▸ ABOUT THIS EXERCISE
Filter the data below for the string "BuildModule" and copy each matching line.

▸ THE DATA
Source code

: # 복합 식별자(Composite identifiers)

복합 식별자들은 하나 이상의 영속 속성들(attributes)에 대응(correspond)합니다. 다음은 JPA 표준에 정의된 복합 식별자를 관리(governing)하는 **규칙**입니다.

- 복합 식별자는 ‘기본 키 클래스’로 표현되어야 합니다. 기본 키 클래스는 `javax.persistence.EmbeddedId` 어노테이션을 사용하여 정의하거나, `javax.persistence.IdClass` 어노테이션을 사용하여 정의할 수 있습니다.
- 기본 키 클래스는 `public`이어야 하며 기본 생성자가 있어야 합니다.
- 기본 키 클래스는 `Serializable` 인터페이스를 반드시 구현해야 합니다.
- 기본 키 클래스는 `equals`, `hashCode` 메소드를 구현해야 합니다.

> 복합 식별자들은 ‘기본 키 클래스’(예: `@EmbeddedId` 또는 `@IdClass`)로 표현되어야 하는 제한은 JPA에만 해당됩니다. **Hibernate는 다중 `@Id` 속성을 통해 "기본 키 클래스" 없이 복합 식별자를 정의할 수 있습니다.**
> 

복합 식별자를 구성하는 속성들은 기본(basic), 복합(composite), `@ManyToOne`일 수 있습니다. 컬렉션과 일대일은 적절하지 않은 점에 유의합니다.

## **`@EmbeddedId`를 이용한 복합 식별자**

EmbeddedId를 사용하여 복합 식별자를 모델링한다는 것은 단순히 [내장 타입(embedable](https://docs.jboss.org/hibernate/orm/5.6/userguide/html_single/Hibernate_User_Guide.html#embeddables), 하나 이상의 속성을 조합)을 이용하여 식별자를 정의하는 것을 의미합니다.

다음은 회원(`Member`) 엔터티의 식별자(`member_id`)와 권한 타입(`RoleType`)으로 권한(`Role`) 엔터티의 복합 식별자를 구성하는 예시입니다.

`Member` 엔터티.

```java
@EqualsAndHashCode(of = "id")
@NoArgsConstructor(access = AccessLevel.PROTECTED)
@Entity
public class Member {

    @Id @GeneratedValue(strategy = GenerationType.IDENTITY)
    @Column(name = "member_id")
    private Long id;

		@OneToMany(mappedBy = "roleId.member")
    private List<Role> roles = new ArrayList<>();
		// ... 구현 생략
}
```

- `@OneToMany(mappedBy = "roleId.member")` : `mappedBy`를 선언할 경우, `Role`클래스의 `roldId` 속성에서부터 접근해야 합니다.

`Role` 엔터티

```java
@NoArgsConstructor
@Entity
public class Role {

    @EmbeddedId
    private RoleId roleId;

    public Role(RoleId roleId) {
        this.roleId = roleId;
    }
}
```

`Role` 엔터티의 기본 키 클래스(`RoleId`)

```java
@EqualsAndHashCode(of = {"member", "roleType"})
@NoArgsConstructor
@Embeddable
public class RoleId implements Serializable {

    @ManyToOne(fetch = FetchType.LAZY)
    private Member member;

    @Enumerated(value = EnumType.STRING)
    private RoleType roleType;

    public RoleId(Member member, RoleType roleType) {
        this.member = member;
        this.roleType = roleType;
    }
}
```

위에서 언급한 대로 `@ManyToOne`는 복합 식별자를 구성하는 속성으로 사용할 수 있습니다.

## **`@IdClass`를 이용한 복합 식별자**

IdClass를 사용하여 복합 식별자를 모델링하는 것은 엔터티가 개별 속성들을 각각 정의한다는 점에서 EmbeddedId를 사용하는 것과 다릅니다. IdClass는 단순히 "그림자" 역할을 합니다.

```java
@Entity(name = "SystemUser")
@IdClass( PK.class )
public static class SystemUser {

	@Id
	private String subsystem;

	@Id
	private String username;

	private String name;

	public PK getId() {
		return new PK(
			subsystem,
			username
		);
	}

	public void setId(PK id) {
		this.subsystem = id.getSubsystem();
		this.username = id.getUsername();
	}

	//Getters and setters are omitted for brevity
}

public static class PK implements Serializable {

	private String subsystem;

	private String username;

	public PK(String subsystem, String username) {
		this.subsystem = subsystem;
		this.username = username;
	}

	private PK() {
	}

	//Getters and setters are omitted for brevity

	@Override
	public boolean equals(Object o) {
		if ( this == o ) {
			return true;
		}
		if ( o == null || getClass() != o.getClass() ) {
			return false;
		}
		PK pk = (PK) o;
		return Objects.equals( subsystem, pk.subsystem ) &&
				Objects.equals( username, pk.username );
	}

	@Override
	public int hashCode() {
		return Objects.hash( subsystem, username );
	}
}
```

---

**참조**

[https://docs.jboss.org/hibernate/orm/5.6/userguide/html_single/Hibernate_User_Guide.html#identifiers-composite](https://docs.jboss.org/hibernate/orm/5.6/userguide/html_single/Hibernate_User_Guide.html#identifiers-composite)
==
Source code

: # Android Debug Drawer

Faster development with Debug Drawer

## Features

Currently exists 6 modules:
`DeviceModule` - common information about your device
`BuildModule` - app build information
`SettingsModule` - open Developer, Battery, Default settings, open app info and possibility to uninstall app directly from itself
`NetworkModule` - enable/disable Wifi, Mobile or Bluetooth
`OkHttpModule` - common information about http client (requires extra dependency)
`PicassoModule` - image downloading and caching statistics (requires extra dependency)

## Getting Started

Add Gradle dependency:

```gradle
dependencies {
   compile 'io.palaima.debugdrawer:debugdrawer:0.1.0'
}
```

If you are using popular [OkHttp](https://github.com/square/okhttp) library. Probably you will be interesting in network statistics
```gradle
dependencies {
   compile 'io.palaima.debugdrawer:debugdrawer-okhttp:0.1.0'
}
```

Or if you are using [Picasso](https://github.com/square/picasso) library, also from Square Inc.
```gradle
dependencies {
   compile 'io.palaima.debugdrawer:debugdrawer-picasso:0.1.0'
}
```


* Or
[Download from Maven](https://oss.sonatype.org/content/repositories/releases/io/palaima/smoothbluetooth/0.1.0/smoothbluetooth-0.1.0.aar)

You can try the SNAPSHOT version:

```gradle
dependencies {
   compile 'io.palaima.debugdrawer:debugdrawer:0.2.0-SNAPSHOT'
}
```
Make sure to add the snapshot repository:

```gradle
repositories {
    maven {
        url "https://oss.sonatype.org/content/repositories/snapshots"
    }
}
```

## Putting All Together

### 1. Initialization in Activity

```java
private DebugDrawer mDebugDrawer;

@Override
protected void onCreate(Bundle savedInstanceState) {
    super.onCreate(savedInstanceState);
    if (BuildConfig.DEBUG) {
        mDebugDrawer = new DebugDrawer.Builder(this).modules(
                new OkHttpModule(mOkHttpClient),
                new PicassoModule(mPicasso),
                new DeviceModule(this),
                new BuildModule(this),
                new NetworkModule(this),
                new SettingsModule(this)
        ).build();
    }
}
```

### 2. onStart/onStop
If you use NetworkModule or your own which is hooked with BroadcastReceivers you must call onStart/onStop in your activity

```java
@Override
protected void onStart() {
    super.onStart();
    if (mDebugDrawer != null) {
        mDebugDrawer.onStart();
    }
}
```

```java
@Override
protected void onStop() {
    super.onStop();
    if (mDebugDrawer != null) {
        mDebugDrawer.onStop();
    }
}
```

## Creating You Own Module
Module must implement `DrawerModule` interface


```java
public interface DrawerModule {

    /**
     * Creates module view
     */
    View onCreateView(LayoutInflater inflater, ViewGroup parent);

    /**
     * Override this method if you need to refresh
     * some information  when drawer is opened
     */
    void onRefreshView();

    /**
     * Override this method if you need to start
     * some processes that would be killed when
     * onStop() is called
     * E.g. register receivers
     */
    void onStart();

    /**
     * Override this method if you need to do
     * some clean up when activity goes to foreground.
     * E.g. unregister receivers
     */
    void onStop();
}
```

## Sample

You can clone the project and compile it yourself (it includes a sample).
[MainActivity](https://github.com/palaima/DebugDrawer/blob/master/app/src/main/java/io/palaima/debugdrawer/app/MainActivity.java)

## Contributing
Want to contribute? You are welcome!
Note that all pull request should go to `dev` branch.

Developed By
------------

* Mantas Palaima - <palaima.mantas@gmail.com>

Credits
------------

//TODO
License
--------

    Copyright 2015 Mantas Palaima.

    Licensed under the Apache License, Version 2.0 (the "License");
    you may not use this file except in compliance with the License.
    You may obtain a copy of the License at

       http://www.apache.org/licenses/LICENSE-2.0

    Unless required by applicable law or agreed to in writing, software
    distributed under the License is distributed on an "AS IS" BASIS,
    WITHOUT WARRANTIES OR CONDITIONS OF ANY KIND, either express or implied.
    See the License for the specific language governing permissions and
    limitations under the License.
* * *
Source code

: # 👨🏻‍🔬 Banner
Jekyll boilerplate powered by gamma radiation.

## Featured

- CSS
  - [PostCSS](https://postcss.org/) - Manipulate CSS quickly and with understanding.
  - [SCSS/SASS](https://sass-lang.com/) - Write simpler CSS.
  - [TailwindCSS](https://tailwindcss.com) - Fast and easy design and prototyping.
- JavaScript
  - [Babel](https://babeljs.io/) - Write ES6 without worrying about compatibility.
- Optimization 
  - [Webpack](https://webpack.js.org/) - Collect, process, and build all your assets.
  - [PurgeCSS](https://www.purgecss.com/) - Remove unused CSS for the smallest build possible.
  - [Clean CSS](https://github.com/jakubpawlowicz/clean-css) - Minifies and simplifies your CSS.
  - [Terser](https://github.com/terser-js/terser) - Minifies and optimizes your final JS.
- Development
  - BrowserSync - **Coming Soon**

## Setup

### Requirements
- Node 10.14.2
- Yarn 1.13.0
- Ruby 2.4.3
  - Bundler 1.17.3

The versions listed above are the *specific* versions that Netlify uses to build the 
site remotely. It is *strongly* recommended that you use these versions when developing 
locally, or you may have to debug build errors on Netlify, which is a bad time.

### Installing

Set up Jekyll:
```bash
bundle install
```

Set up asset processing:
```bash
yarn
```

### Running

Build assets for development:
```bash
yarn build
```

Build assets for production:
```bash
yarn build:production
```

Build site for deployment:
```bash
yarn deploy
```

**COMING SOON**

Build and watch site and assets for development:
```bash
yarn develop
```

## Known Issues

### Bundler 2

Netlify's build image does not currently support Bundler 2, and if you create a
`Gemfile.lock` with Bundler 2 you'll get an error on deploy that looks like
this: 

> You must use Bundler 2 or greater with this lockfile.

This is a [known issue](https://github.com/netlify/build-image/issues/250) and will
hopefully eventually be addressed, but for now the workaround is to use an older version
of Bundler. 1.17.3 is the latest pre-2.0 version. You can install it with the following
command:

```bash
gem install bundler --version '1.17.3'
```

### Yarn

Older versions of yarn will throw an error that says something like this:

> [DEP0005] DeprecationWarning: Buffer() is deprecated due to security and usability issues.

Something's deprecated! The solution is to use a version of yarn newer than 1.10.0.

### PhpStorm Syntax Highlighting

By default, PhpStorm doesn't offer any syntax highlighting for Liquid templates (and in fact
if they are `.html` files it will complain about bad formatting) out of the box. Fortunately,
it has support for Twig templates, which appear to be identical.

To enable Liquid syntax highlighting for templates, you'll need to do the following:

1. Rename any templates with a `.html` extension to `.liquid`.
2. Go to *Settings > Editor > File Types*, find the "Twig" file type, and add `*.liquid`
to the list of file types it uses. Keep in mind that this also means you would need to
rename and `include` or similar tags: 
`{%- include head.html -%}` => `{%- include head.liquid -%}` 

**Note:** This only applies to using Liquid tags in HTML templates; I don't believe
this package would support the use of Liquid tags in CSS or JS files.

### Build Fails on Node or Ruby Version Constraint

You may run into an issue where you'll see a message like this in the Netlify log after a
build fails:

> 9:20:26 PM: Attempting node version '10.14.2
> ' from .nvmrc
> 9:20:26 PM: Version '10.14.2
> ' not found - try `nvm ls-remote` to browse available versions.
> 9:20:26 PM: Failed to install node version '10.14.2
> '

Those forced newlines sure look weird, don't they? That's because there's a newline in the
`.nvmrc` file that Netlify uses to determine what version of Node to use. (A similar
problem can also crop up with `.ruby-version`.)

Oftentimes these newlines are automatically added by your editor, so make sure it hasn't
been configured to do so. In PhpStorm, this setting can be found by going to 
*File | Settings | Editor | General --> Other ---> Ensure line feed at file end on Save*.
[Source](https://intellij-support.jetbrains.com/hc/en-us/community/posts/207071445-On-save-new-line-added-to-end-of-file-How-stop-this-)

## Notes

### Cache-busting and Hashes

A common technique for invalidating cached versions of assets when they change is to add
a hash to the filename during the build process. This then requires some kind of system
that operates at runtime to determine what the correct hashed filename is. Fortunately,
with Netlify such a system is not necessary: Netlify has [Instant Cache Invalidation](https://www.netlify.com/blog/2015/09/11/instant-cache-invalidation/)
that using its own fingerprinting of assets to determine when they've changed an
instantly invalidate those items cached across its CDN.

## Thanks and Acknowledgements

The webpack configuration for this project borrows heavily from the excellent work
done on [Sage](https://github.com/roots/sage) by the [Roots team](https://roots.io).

▸ OUTPUT BELOW
`BuildModule` - app build information
                new BuildModule(this),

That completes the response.